Zaten sonunun geldiğini gösteriyor. Bir parti yüzde 50 oy alıyorsa o partinin sonunun geldiğini gösterir. Çünkü muhafazakârlığa yüzde 50’nin destek verildiği varsayımı olabileceği gibi, aksine muhafazakârlık tabanını kaybettiğini de gösterir. İnsanlar şehirleştikçe farklı hayatlarla karşılaşıyorlar, zamanla homojen değerler de kendi içinde çözülüyor. Mesela benim yeğenim imam nikâhı da yaptı. “Ne olacak amca?” dedi. İşte o “ne olacak” lafı, aslında bunun hiç de sandığımız gibi koyu, sıkı ve tutucu bir muhafazakârlık olmadığını gösterir.
Ama İffet gibi bir şey de yapıyorlar.
İffet, çok problemli bir dizi. Kendisine tecavüz eden adamla evlenmek için çırpınan birinden bahsediyoruz. Fatmagül’de karşılaştığımız durum. Tecavüz etmese bile tecavüzü görmüş bir adamla evlenen kadın, sonunda öyle bir hale getiriliyor ki senaristler tarafından, “Fatmagülcüğüm bir izin ver, sana bir dokunsun, bak çocuk seni seviyor”a dönüyor. Kadınlar erkek ideolojisini benimsiyor. Birincisi bu, dizilerde mücadele etmemiz gereken ikinci şey de şiddet. Şiddetin çok komik olduğu gösteriliyor. Âlemin Kralı, Türk Malı gibi dizilerde birbirini döven karıkocalar var.
Mesela kadınların sevgilisiyle evlenmeden birlikte yaşadığı, tek başına çocuk yapabildiği bir dizi yapılsa izlenmez mi?

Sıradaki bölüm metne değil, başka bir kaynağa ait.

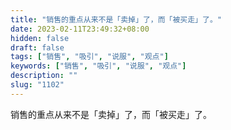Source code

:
 ```yaml
---
title: "销售的重点从来不是「卖掉」了，而「被买走」了。"
date: 2023-02-11T23:49:32+08:00
hidden: false
draft: false
tags: ["销售", "吸引", "说服", "观点"]
keywords: ["销售", "吸引", "说服", "观点"]
description: ""
slug: "1102"
---
```


销售的重点从来不是「卖掉」了，而「被买走」了。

Behzat Ç. gibi bir ayrıkotu olur.
Türbanlı karakterin izlenmeyeceği varsayılıyor
Türbanlı başkarakter yok, nasıl muhafazakârlık bu?
Azınlıkların hiçbiri yok. Ya da var ama Kurtlar Vadisi’nde ve Tek Türkiye’deki gibi kötü olarak. İki, üç mevzu var gözükmeyen: Aleviler, bir çıktılar hemen yok edildi ‘Kasaba’ dizisi. Kürtler ya Kurtlar Vadisi’ndeki gibi politik olarak kötü ya da ağa dizilerindeki gibi kötü. Ermeniler, Yahudiler kötü olarak var. Lazlar var ama geçiştiriliyor, komik karakter olarak! Türbanlılar yok. İzlenmeyeceği varsayılıyor ya da diziyi sivrileştireceği düşünülüyor. Ama türbanlıdan daha muhafazakâr kadınlar var. İffet’in başrol oyuncusunun saç kesiminin bile başlı başına türbana benzediğini düşünüyorum.
Diziler ideolojik makine gibi...
Aileye, bekârete, iyi kız olmaya, bu kadar övgü düzülüyor ama dışarıda öyle bir hayat yok. Bir sürü evlilik kötü, bir sürü kadın istediği için sevgilisiyle oluyor, kürtaj oluyor.
Kürtaj, “Hayır, aldırmam” olarak gösteriliyor. Ama istatistiki olarak kürtaj azalmıyor. Aslında parçalanmakta ve çözülmekte olan bir muhafazakârlığı korumak için bu çabalar. İdeolojik makine gibi çalışıyorlar ama işe yaramıyor. Gördüğümüz şey, çökmekte olan bir şeyi kurtarma çabaları. Ama korkunun ecele faydası yok. Çünkü korkulan olmuş durumda. Boşanma oranları artmış, hayat ortada, el ele dolaşanlar, öpüşenler ortada, sen bunu televizyondan yok etsen ne olur, etmesen ne olur?